In a nutshell, mobile is difficult. Even the most versed practitioner will tell you it’s a convoluted ecosystem to navigate. Some of the technology that has made the internet easier to use for marketing, such as cookies, which track users’ surfing behavior, hasn’t arrived in mobile yet. Others say the reach is still not quite there and that there haven’t been any great case studies that prove it is.

Still, mobile businesses are getting venture-funded, and it’s not a channel to write off: There are more phones in the world than personal computers, and the opportunity presented by a highly personal, one-to-one, always-on communications device can’t be ignored.

There’s been considerable buzz around location-based services. What’s the deal?

Location-based services locate people or objects using GPS, Wi-Fi or triangulation, which calculates location based on cell-tower signals. Marketers can use LBS to serve location-relevant promotions, such as latté coupons for consumers on their way to a certain coffeehouse. (You’ve probably heard that one before, too.)

Some mobile social networks, such as Loopt, Limbo and Google’s Latitude, use location-based services to let people make their location visible to their friends.

There’s also the concept of “proximity marketing” — when advertisers transmit promotional content wirelessly within a particular place or venue (e.g., a concert taking place at a stadium) to the cellphones of nearby consumers. This is also opt-in and widely used in parts of Europe. It’s often based on Bluetooth technology, which has just started to gain distribution in the U.S., hence its slower takeoff on this side of the pond.

Being privy to someone’s location — isn’t that a privacy invasion?

Getting users to opt in is rule No. 1 for anything LBS-related. There’s a fine line between using location-based data to be helpful and scaring the bejesus out of people — and global mobile-industry body CTIA has set guidelines for such situations.

This 'Fast and Furious' video ad includes a 3-D trailer.This ‘Fast and Furious’ video ad includes a 3-D trailer.
OK, so why hasn’t location-based marketing taken off?

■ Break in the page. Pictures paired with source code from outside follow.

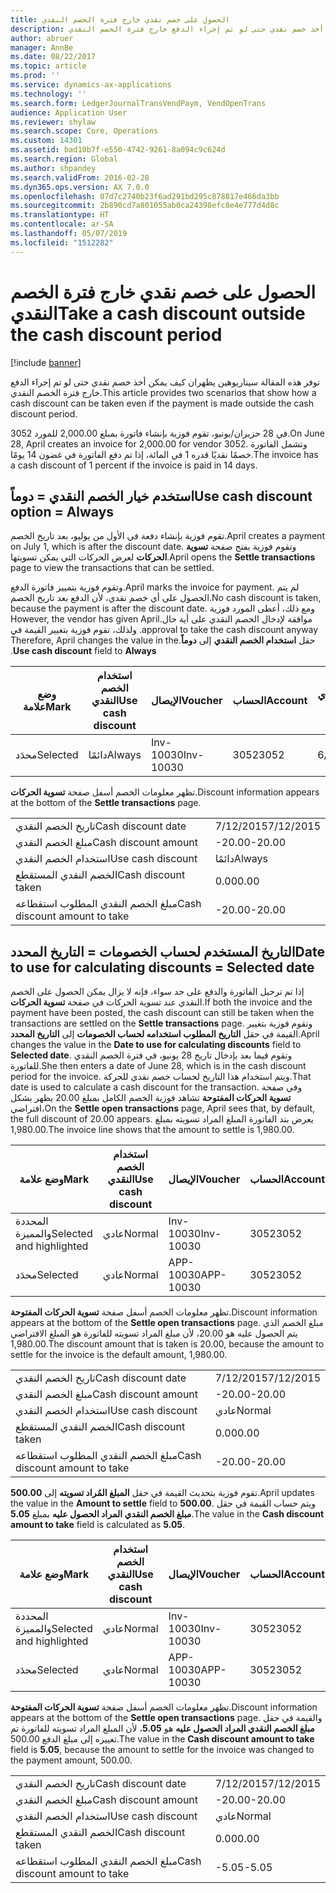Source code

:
 ```yaml
---
title: الحصول على خصم نقدي خارج فترة الخصم النقدي
description: توفر هذه المقالة سيناريوهين يظهران كيف يمكن أخذ خصم نقدي حتى لو تم إجراء الدفع خارج فترة الخصم النقدي.
author: abruer
manager: AnnBe
ms.date: 08/22/2017
ms.topic: article
ms.prod: ''
ms.service: dynamics-ax-applications
ms.technology: ''
ms.search.form: LedgerJournalTransVendPaym, VendOpenTrans
audience: Application User
ms.reviewer: shylaw
ms.search.scope: Core, Operations
ms.custom: 14301
ms.assetid: bad10b7f-e550-4742-9261-8a094c9c624d
ms.search.region: Global
ms.author: shpandey
ms.search.validFrom: 2016-02-28
ms.dyn365.ops.version: AX 7.0.0
ms.openlocfilehash: 07d7c2740b23f6ad291bd295c878817e466da3bb
ms.sourcegitcommit: 2b890cd7a801055ab0ca24398efc8e4e777d4d8c
ms.translationtype: HT
ms.contentlocale: ar-SA
ms.lasthandoff: 05/07/2019
ms.locfileid: "1512282"
---
```

# <a name="take-a-cash-discount-outside-the-cash-discount-period"></a><span data-ttu-id="f11dc-103">الحصول على خصم نقدي خارج فترة الخصم النقدي</span><span class="sxs-lookup"><span data-stu-id="f11dc-103">Take a cash discount outside the cash discount period</span></span>

[!include [banner](../includes/banner.md)]

<span data-ttu-id="f11dc-104">توفر هذه المقالة سيناريوهين يظهران كيف يمكن أخذ خصم نقدي حتى لو تم إجراء الدفع خارج فترة الخصم النقدي.</span><span class="sxs-lookup"><span data-stu-id="f11dc-104">This article provides two scenarios that show how a cash discount can be taken even if the payment is made outside the cash discount period.</span></span>

<span data-ttu-id="f11dc-105">في 28 حزيران/يونيو، تقوم فوزية بإنشاء فاتورة بمبلغ 2,000.00 للمورد 3052.</span><span class="sxs-lookup"><span data-stu-id="f11dc-105">On June 28, April creates an invoice for 2,000.00 for vendor 3052.</span></span> <span data-ttu-id="f11dc-106">وتشمل الفاتورة خصمًا نقديًا قدره 1 في المائة، إذا تم دفع الفاتورة في غضون 14 يومًا.‬</span><span class="sxs-lookup"><span data-stu-id="f11dc-106">The invoice has a cash discount of 1 percent if the invoice is paid in 14 days.</span></span>

## <a name="use-cash-discount-option--always"></a><span data-ttu-id="f11dc-107">استخدم خيار الخصم النقدي = دوماً</span><span class="sxs-lookup"><span data-stu-id="f11dc-107">Use cash discount option = Always</span></span>
<span data-ttu-id="f11dc-108">تقوم فوزية بإنشاء دفعة في الأول من يوليو، بعد تاريخ الخصم.</span><span class="sxs-lookup"><span data-stu-id="f11dc-108">April creates a payment on July 1, which is after the discount date.</span></span> <span data-ttu-id="f11dc-109">وتقوم فوزية بفتح صفحة **تسوية الحركات** لعرض الحركات التي يمكن تسويتها.</span><span class="sxs-lookup"><span data-stu-id="f11dc-109">April opens the **Settle transactions** page to view the transactions that can be settled.</span></span> 

<span data-ttu-id="f11dc-110">وتقوم فوزية بتمييز فاتورة الدفع.</span><span class="sxs-lookup"><span data-stu-id="f11dc-110">April marks the invoice for payment.</span></span> <span data-ttu-id="f11dc-111">لم يتم الحصول على أي خصم نقدي، لأن الدفع بعد تاريخ الخصم.</span><span class="sxs-lookup"><span data-stu-id="f11dc-111">No cash discount is taken, because the payment is after the discount date.</span></span> <span data-ttu-id="f11dc-112">‏‫ومع ذلك، أعطى المورد فوزية موافقة لإدخال الخصم النقدي على أية حال.</span><span class="sxs-lookup"><span data-stu-id="f11dc-112">However, the vendor has given April approval to take the cash discount anyway.</span></span> <span data-ttu-id="f11dc-113">ولذلك، تقوم فوزية بتغيير القيمة في حقل **استخدام الخصم النقدي** إلى **دوماً**.</span><span class="sxs-lookup"><span data-stu-id="f11dc-113">Therefore, April changes the value in the **Use cash discount** field to **Always**.</span></span>

| <span data-ttu-id="f11dc-114">وضع علامة</span><span class="sxs-lookup"><span data-stu-id="f11dc-114">Mark</span></span>     | <span data-ttu-id="f11dc-115">استخدام الخصم النقدي</span><span class="sxs-lookup"><span data-stu-id="f11dc-115">Use cash discount</span></span> | <span data-ttu-id="f11dc-116">الإيصال</span><span class="sxs-lookup"><span data-stu-id="f11dc-116">Voucher</span></span>   | <span data-ttu-id="f11dc-117">الحساب</span><span class="sxs-lookup"><span data-stu-id="f11dc-117">Account</span></span> | <span data-ttu-id="f11dc-118">تاريخ الخصم النقدي</span><span class="sxs-lookup"><span data-stu-id="f11dc-118">Cash discount date</span></span> | <span data-ttu-id="f11dc-119">تاريخ الاستحقاق</span><span class="sxs-lookup"><span data-stu-id="f11dc-119">Due date</span></span>  | <span data-ttu-id="f11dc-120">الفاتورة</span><span class="sxs-lookup"><span data-stu-id="f11dc-120">Invoice</span></span> | <span data-ttu-id="f11dc-121">المبلغ بعملة الحركة</span><span class="sxs-lookup"><span data-stu-id="f11dc-121">Amount in transaction currency</span></span> | <span data-ttu-id="f11dc-122">عملة</span><span class="sxs-lookup"><span data-stu-id="f11dc-122">Currency</span></span> | <span data-ttu-id="f11dc-123">المبلغ المراد تسويته</span><span class="sxs-lookup"><span data-stu-id="f11dc-123">Amount to settle</span></span> |
|----------|-------------------|-----------|---------|--------------------|-----------|---------|--------------------------------|----------|------------------|
| <span data-ttu-id="f11dc-124">محدَد</span><span class="sxs-lookup"><span data-stu-id="f11dc-124">Selected</span></span> | <span data-ttu-id="f11dc-125">دائمًا</span><span class="sxs-lookup"><span data-stu-id="f11dc-125">Always</span></span>            | <span data-ttu-id="f11dc-126">Inv-10030</span><span class="sxs-lookup"><span data-stu-id="f11dc-126">Inv-10030</span></span> | <span data-ttu-id="f11dc-127">3052</span><span class="sxs-lookup"><span data-stu-id="f11dc-127">3052</span></span>    | <span data-ttu-id="f11dc-128">6/28/2015</span><span class="sxs-lookup"><span data-stu-id="f11dc-128">6/28/2015</span></span>          | <span data-ttu-id="f11dc-129">7/12/2015</span><span class="sxs-lookup"><span data-stu-id="f11dc-129">7/12/2015</span></span> | <span data-ttu-id="f11dc-130">10030</span><span class="sxs-lookup"><span data-stu-id="f11dc-130">10030</span></span>   | <span data-ttu-id="f11dc-131">-2,000.00</span><span class="sxs-lookup"><span data-stu-id="f11dc-131">-2,000.00</span></span>                      | <span data-ttu-id="f11dc-132">دولار أمريكي</span><span class="sxs-lookup"><span data-stu-id="f11dc-132">USD</span></span>      | <span data-ttu-id="f11dc-133">-1,980.00</span><span class="sxs-lookup"><span data-stu-id="f11dc-133">-1,980.00</span></span>        |

<span data-ttu-id="f11dc-134">تظهر معلومات الخصم أسفل صفحة **تسوية الحركات**.</span><span class="sxs-lookup"><span data-stu-id="f11dc-134">Discount information appears at the bottom of the **Settle transactions** page.</span></span>

|                              |           |
|------------------------------|-----------|
| <span data-ttu-id="f11dc-135">تاريخ الخصم النقدي</span><span class="sxs-lookup"><span data-stu-id="f11dc-135">Cash discount date</span></span>           | <span data-ttu-id="f11dc-136">7/12/2015</span><span class="sxs-lookup"><span data-stu-id="f11dc-136">7/12/2015</span></span> |
| <span data-ttu-id="f11dc-137">مبلغ الخصم النقدي</span><span class="sxs-lookup"><span data-stu-id="f11dc-137">Cash discount amount</span></span>         | <span data-ttu-id="f11dc-138">-20.00</span><span class="sxs-lookup"><span data-stu-id="f11dc-138">-20.00</span></span>    |
| <span data-ttu-id="f11dc-139">استخدام الخصم النقدي</span><span class="sxs-lookup"><span data-stu-id="f11dc-139">Use cash discount</span></span>            | <span data-ttu-id="f11dc-140">دائمًا</span><span class="sxs-lookup"><span data-stu-id="f11dc-140">Always</span></span>    |
| <span data-ttu-id="f11dc-141">الخصم النقدي المستقطع</span><span class="sxs-lookup"><span data-stu-id="f11dc-141">Cash discount taken</span></span>          | <span data-ttu-id="f11dc-142">0.00</span><span class="sxs-lookup"><span data-stu-id="f11dc-142">0.00</span></span>      |
| <span data-ttu-id="f11dc-143">مبلغ الخصم النقدي المطلوب استقطاعه</span><span class="sxs-lookup"><span data-stu-id="f11dc-143">Cash discount amount to take</span></span> | <span data-ttu-id="f11dc-144">-20.00</span><span class="sxs-lookup"><span data-stu-id="f11dc-144">-20.00</span></span>    |

## <a name="date-to-use-for-calculating-discounts--selected-date"></a><span data-ttu-id="f11dc-145">التاريخ المستخدم لحساب الخصومات = التاريخ المحدد</span><span class="sxs-lookup"><span data-stu-id="f11dc-145">Date to use for calculating discounts = Selected date</span></span>
<span data-ttu-id="f11dc-146">إذا تم ترحيل الفاتورة والدفع على حد سواء، فإنه لا يزال يمكن الحصول على الخصم النقدي عند تسوية الحركات في صفحة **تسوية الحركات**.</span><span class="sxs-lookup"><span data-stu-id="f11dc-146">If both the invoice and the payment have been posted, the cash discount can still be taken when the transactions are settled on the **Settle transactions** page.</span></span> <span data-ttu-id="f11dc-147">وتقوم فوزية بتغيير القيمة في حقل **التاريخ المطلوب استخدامه لحساب الخصومات** إلى **التاريخ المحدد**.</span><span class="sxs-lookup"><span data-stu-id="f11dc-147">April changes the value in the **Date to use for calculating discounts** field to **Selected date**.</span></span> <span data-ttu-id="f11dc-148">وتقوم فيما بعد بإدخال تاريخ 28 يونيو، في فترة الخصم النقدي للفاتورة.</span><span class="sxs-lookup"><span data-stu-id="f11dc-148">She then enters a date of June 28, which is in the cash discount period for the invoice.</span></span> <span data-ttu-id="f11dc-149">ويتم استخدام هذا التاريخ لحساب خصم نقدي للحركة.</span><span class="sxs-lookup"><span data-stu-id="f11dc-149">That date is used to calculate a cash discount for the transaction.</span></span> <span data-ttu-id="f11dc-150">وفي صفحة **تسوية الحركات المفتوحة** تشاهد فوزية الخصم الكامل بمبلغ 20.00  يظهر بشكل افتراضي،</span><span class="sxs-lookup"><span data-stu-id="f11dc-150">On the **Settle open transactions** page, April sees that, by default, the full discount of 20.00 appears.</span></span> <span data-ttu-id="f11dc-151">يعرض بند الفاتورة المبلغ المراد تسويته بمبلغ 1,980.00.</span><span class="sxs-lookup"><span data-stu-id="f11dc-151">The invoice line shows that the amount to settle is 1,980.00.</span></span>

| <span data-ttu-id="f11dc-152">وضع علامة</span><span class="sxs-lookup"><span data-stu-id="f11dc-152">Mark</span></span>                     | <span data-ttu-id="f11dc-153">استخدام الخصم النقدي</span><span class="sxs-lookup"><span data-stu-id="f11dc-153">Use cash discount</span></span> | <span data-ttu-id="f11dc-154">الإيصال</span><span class="sxs-lookup"><span data-stu-id="f11dc-154">Voucher</span></span>   | <span data-ttu-id="f11dc-155">الحساب</span><span class="sxs-lookup"><span data-stu-id="f11dc-155">Account</span></span> | <span data-ttu-id="f11dc-156">تاريخ الخصم النقدي</span><span class="sxs-lookup"><span data-stu-id="f11dc-156">Cash discount date</span></span> | <span data-ttu-id="f11dc-157">تاريخ الاستحقاق</span><span class="sxs-lookup"><span data-stu-id="f11dc-157">Due date</span></span>  | <span data-ttu-id="f11dc-158">الفاتورة</span><span class="sxs-lookup"><span data-stu-id="f11dc-158">Invoice</span></span> | <span data-ttu-id="f11dc-159">المبلغ بعملة الحركة</span><span class="sxs-lookup"><span data-stu-id="f11dc-159">Amount in transaction currency</span></span> | <span data-ttu-id="f11dc-160">عملة</span><span class="sxs-lookup"><span data-stu-id="f11dc-160">Currency</span></span> | <span data-ttu-id="f11dc-161">المبلغ المراد تسويته</span><span class="sxs-lookup"><span data-stu-id="f11dc-161">Amount to settle</span></span> |
|--------------------------|-------------------|-----------|---------|--------------------|-----------|---------|--------------------------------|----------|------------------|
| <span data-ttu-id="f11dc-162">المحددة والمميزة</span><span class="sxs-lookup"><span data-stu-id="f11dc-162">Selected and highlighted</span></span> | <span data-ttu-id="f11dc-163">عادي</span><span class="sxs-lookup"><span data-stu-id="f11dc-163">Normal</span></span>            | <span data-ttu-id="f11dc-164">Inv-10030</span><span class="sxs-lookup"><span data-stu-id="f11dc-164">Inv-10030</span></span> | <span data-ttu-id="f11dc-165">3052</span><span class="sxs-lookup"><span data-stu-id="f11dc-165">3052</span></span>    | <span data-ttu-id="f11dc-166">6/28/2015</span><span class="sxs-lookup"><span data-stu-id="f11dc-166">6/28/2015</span></span>          | <span data-ttu-id="f11dc-167">7/12/2015</span><span class="sxs-lookup"><span data-stu-id="f11dc-167">7/12/2015</span></span> | <span data-ttu-id="f11dc-168">10030</span><span class="sxs-lookup"><span data-stu-id="f11dc-168">10030</span></span>   | <span data-ttu-id="f11dc-169">-2,000.00</span><span class="sxs-lookup"><span data-stu-id="f11dc-169">-2,000.00</span></span>                      | <span data-ttu-id="f11dc-170">دولار أمريكي</span><span class="sxs-lookup"><span data-stu-id="f11dc-170">USD</span></span>      | <span data-ttu-id="f11dc-171">-1,980.00</span><span class="sxs-lookup"><span data-stu-id="f11dc-171">-1,980.00</span></span>        |
| <span data-ttu-id="f11dc-172">محدَد</span><span class="sxs-lookup"><span data-stu-id="f11dc-172">Selected</span></span>                 | <span data-ttu-id="f11dc-173">عادي</span><span class="sxs-lookup"><span data-stu-id="f11dc-173">Normal</span></span>            | <span data-ttu-id="f11dc-174">APP-10030</span><span class="sxs-lookup"><span data-stu-id="f11dc-174">APP-10030</span></span> | <span data-ttu-id="f11dc-175">3052</span><span class="sxs-lookup"><span data-stu-id="f11dc-175">3052</span></span>    | <span data-ttu-id="f11dc-176">7/15/2015</span><span class="sxs-lookup"><span data-stu-id="f11dc-176">7/15/2015</span></span>          | <span data-ttu-id="f11dc-177">7/15/2015</span><span class="sxs-lookup"><span data-stu-id="f11dc-177">7/15/2015</span></span> |         | <span data-ttu-id="f11dc-178">500.00</span><span class="sxs-lookup"><span data-stu-id="f11dc-178">500.00</span></span>                         | <span data-ttu-id="f11dc-179">دولار أمريكي</span><span class="sxs-lookup"><span data-stu-id="f11dc-179">USD</span></span>      | <span data-ttu-id="f11dc-180">500.00</span><span class="sxs-lookup"><span data-stu-id="f11dc-180">500.00</span></span>           |

<span data-ttu-id="f11dc-181">تظهر معلومات الخصم أسفل صفحة **تسوية الحركات المفتوحة**.</span><span class="sxs-lookup"><span data-stu-id="f11dc-181">Discount information appears at the bottom of the **Settle open transactions** page.</span></span> <span data-ttu-id="f11dc-182">مبلغ الخصم الذي يتم الحصول عليه هو 20.00، لأن مبلغ المراد تسويته للفاتورة هو المبلغ الافتراضي 1,980.00.</span><span class="sxs-lookup"><span data-stu-id="f11dc-182">The discount amount that is taken is 20.00, because the amount to settle for the invoice is the default amount, 1,980.00.</span></span>

|                              |           |
|------------------------------|-----------|
| <span data-ttu-id="f11dc-183">تاريخ الخصم النقدي</span><span class="sxs-lookup"><span data-stu-id="f11dc-183">Cash discount date</span></span>           | <span data-ttu-id="f11dc-184">7/12/2015</span><span class="sxs-lookup"><span data-stu-id="f11dc-184">7/12/2015</span></span> |
| <span data-ttu-id="f11dc-185">مبلغ الخصم النقدي</span><span class="sxs-lookup"><span data-stu-id="f11dc-185">Cash discount amount</span></span>         | <span data-ttu-id="f11dc-186">-20.00</span><span class="sxs-lookup"><span data-stu-id="f11dc-186">-20.00</span></span>    |
| <span data-ttu-id="f11dc-187">استخدام الخصم النقدي</span><span class="sxs-lookup"><span data-stu-id="f11dc-187">Use cash discount</span></span>            | <span data-ttu-id="f11dc-188">عادي</span><span class="sxs-lookup"><span data-stu-id="f11dc-188">Normal</span></span>    |
| <span data-ttu-id="f11dc-189">الخصم النقدي المستقطع</span><span class="sxs-lookup"><span data-stu-id="f11dc-189">Cash discount taken</span></span>          | <span data-ttu-id="f11dc-190">0.00</span><span class="sxs-lookup"><span data-stu-id="f11dc-190">0.00</span></span>      |
| <span data-ttu-id="f11dc-191">مبلغ الخصم النقدي المطلوب استقطاعه</span><span class="sxs-lookup"><span data-stu-id="f11dc-191">Cash discount amount to take</span></span> | <span data-ttu-id="f11dc-192">-20.00</span><span class="sxs-lookup"><span data-stu-id="f11dc-192">-20.00</span></span>    |

<span data-ttu-id="f11dc-193">تقوم فوزية بتحديث القيمة في حقل **المبلغ المُراد تسويته** إلى **500.00**.</span><span class="sxs-lookup"><span data-stu-id="f11dc-193">April updates the value in the **Amount to settle** field to **500.00**.</span></span> <span data-ttu-id="f11dc-194">ويتم حساب القيمة في حقل **مبلغ الخصم النقدي المراد الحصول عليه** بمبلغ **5.05**.</span><span class="sxs-lookup"><span data-stu-id="f11dc-194">The value in the **Cash discount amount to take** field is calculated as **5.05**.</span></span>

| <span data-ttu-id="f11dc-195">وضع علامة</span><span class="sxs-lookup"><span data-stu-id="f11dc-195">Mark</span></span>                     | <span data-ttu-id="f11dc-196">استخدام الخصم النقدي</span><span class="sxs-lookup"><span data-stu-id="f11dc-196">Use cash discount</span></span> | <span data-ttu-id="f11dc-197">الإيصال</span><span class="sxs-lookup"><span data-stu-id="f11dc-197">Voucher</span></span>   | <span data-ttu-id="f11dc-198">الحساب</span><span class="sxs-lookup"><span data-stu-id="f11dc-198">Account</span></span> | <span data-ttu-id="f11dc-199">التاريخ</span><span class="sxs-lookup"><span data-stu-id="f11dc-199">Date</span></span>      | <span data-ttu-id="f11dc-200">تاريخ الاستحقاق</span><span class="sxs-lookup"><span data-stu-id="f11dc-200">Due date</span></span>  | <span data-ttu-id="f11dc-201">الفاتورة</span><span class="sxs-lookup"><span data-stu-id="f11dc-201">Invoice</span></span> | <span data-ttu-id="f11dc-202">المبلغ بعملة الحركة</span><span class="sxs-lookup"><span data-stu-id="f11dc-202">Amount in transaction currency</span></span> | <span data-ttu-id="f11dc-203">عملة</span><span class="sxs-lookup"><span data-stu-id="f11dc-203">Currency</span></span> | <span data-ttu-id="f11dc-204">المبلغ المراد تسويته</span><span class="sxs-lookup"><span data-stu-id="f11dc-204">Amount to settle</span></span> |
|--------------------------|-------------------|-----------|---------|-----------|-----------|---------|--------------------------------|----------|------------------|
| <span data-ttu-id="f11dc-205">المحددة والمميزة</span><span class="sxs-lookup"><span data-stu-id="f11dc-205">Selected and highlighted</span></span> | <span data-ttu-id="f11dc-206">عادي</span><span class="sxs-lookup"><span data-stu-id="f11dc-206">Normal</span></span>            | <span data-ttu-id="f11dc-207">Inv-10030</span><span class="sxs-lookup"><span data-stu-id="f11dc-207">Inv-10030</span></span> | <span data-ttu-id="f11dc-208">3052</span><span class="sxs-lookup"><span data-stu-id="f11dc-208">3052</span></span>    | <span data-ttu-id="f11dc-209">6/28/2015</span><span class="sxs-lookup"><span data-stu-id="f11dc-209">6/28/2015</span></span> | <span data-ttu-id="f11dc-210">7/12/2015</span><span class="sxs-lookup"><span data-stu-id="f11dc-210">7/12/2015</span></span> | <span data-ttu-id="f11dc-211">10030</span><span class="sxs-lookup"><span data-stu-id="f11dc-211">10030</span></span>   | <span data-ttu-id="f11dc-212">2,000.00</span><span class="sxs-lookup"><span data-stu-id="f11dc-212">2,000.00</span></span>                       | <span data-ttu-id="f11dc-213">دولار أمريكي</span><span class="sxs-lookup"><span data-stu-id="f11dc-213">USD</span></span>      | <span data-ttu-id="f11dc-214">-500.00</span><span class="sxs-lookup"><span data-stu-id="f11dc-214">-500.00</span></span>          |
| <span data-ttu-id="f11dc-215">محدَد</span><span class="sxs-lookup"><span data-stu-id="f11dc-215">Selected</span></span>                 | <span data-ttu-id="f11dc-216">عادي</span><span class="sxs-lookup"><span data-stu-id="f11dc-216">Normal</span></span>            | <span data-ttu-id="f11dc-217">APP-10030</span><span class="sxs-lookup"><span data-stu-id="f11dc-217">APP-10030</span></span> | <span data-ttu-id="f11dc-218">3052</span><span class="sxs-lookup"><span data-stu-id="f11dc-218">3052</span></span>    | <span data-ttu-id="f11dc-219">7/15/2015</span><span class="sxs-lookup"><span data-stu-id="f11dc-219">7/15/2015</span></span> | <span data-ttu-id="f11dc-220">7/15/2015</span><span class="sxs-lookup"><span data-stu-id="f11dc-220">7/15/2015</span></span> |         | <span data-ttu-id="f11dc-221">500.00</span><span class="sxs-lookup"><span data-stu-id="f11dc-221">500.00</span></span>                         | <span data-ttu-id="f11dc-222">دولار أمريكي</span><span class="sxs-lookup"><span data-stu-id="f11dc-222">USD</span></span>      | <span data-ttu-id="f11dc-223">500.00</span><span class="sxs-lookup"><span data-stu-id="f11dc-223">500.00</span></span>           |

<span data-ttu-id="f11dc-224">تظهر معلومات الخصم أسفل صفحة **تسوية الحركات المفتوحة**.</span><span class="sxs-lookup"><span data-stu-id="f11dc-224">Discount information appears at the bottom of the **Settle open transactions** page.</span></span> <span data-ttu-id="f11dc-225">والقيمة في حقل **مبلغ الخصم النقدي المراد الحصول عليه** هو **5.05**، لأن المبلغ المراد تسويته للفاتورة تم تغييره إلى مبلغ الدفع 500.00.</span><span class="sxs-lookup"><span data-stu-id="f11dc-225">The value in the **Cash discount amount to take** field is **5.05**, because the amount to settle for the invoice was changed to the payment amount, 500.00.</span></span>

|                              |           |
|------------------------------|-----------|
| <span data-ttu-id="f11dc-226">تاريخ الخصم النقدي</span><span class="sxs-lookup"><span data-stu-id="f11dc-226">Cash discount date</span></span>           | <span data-ttu-id="f11dc-227">7/12/2015</span><span class="sxs-lookup"><span data-stu-id="f11dc-227">7/12/2015</span></span> |
| <span data-ttu-id="f11dc-228">مبلغ الخصم النقدي</span><span class="sxs-lookup"><span data-stu-id="f11dc-228">Cash discount amount</span></span>         | <span data-ttu-id="f11dc-229">-20.00</span><span class="sxs-lookup"><span data-stu-id="f11dc-229">-20.00</span></span>    |
| <span data-ttu-id="f11dc-230">استخدام الخصم النقدي</span><span class="sxs-lookup"><span data-stu-id="f11dc-230">Use cash discount</span></span>            | <span data-ttu-id="f11dc-231">عادي</span><span class="sxs-lookup"><span data-stu-id="f11dc-231">Normal</span></span>    |
| <span data-ttu-id="f11dc-232">الخصم النقدي المستقطع</span><span class="sxs-lookup"><span data-stu-id="f11dc-232">Cash discount taken</span></span>          | <span data-ttu-id="f11dc-233">0.00</span><span class="sxs-lookup"><span data-stu-id="f11dc-233">0.00</span></span>      |
| <span data-ttu-id="f11dc-234">مبلغ الخصم النقدي المطلوب استقطاعه</span><span class="sxs-lookup"><span data-stu-id="f11dc-234">Cash discount amount to take</span></span> | <span data-ttu-id="f11dc-235">-5.05</span><span class="sxs-lookup"><span data-stu-id="f11dc-235">-5.05</span></span>     |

A Jupiter Research study last year found that nearly one in five marketers bemoans a lack of inventory and worries about how intrusive location-specific messages might come across. Twenty-three percent say there aren’t enough eyeballs to make it worth their while.

What about mobile apps? Clients, my boss, everybody’s asking about them. Should I be doing one or is this a case of GMOOT, or Get Me One of Those, Syndrome?

Yes, it does seem like everyone’s rushing to apps — those services and utilities that consumers can download on their carrier networks or via some sort of handset storefront. And for that you can thank Apple, which introduced the App Store for the iPhone and iPod Touch over the summer. Apple announced in March that the App Store has more than 25,000 applications and has logged more than 800 million downloads.

A branded application, the thinking goes, facilitates an ongoing dialogue between a consumer and the brand. Marketers also say apps are a useful way to keep the consumer engaged with the brand even after a campaign has ended.

OK, so I’m sold … right?

Hold up. Before you go out and start signing up developers, you should know that it’s a really crowded marketplace. Mark Lowenstein, an analyst with Wireless Ecosystem, recently told a conference that the most downloaded apps in the iPhone App Store reach 20% of iPhone users, which he equates to 1% of the market where the iPhone is available.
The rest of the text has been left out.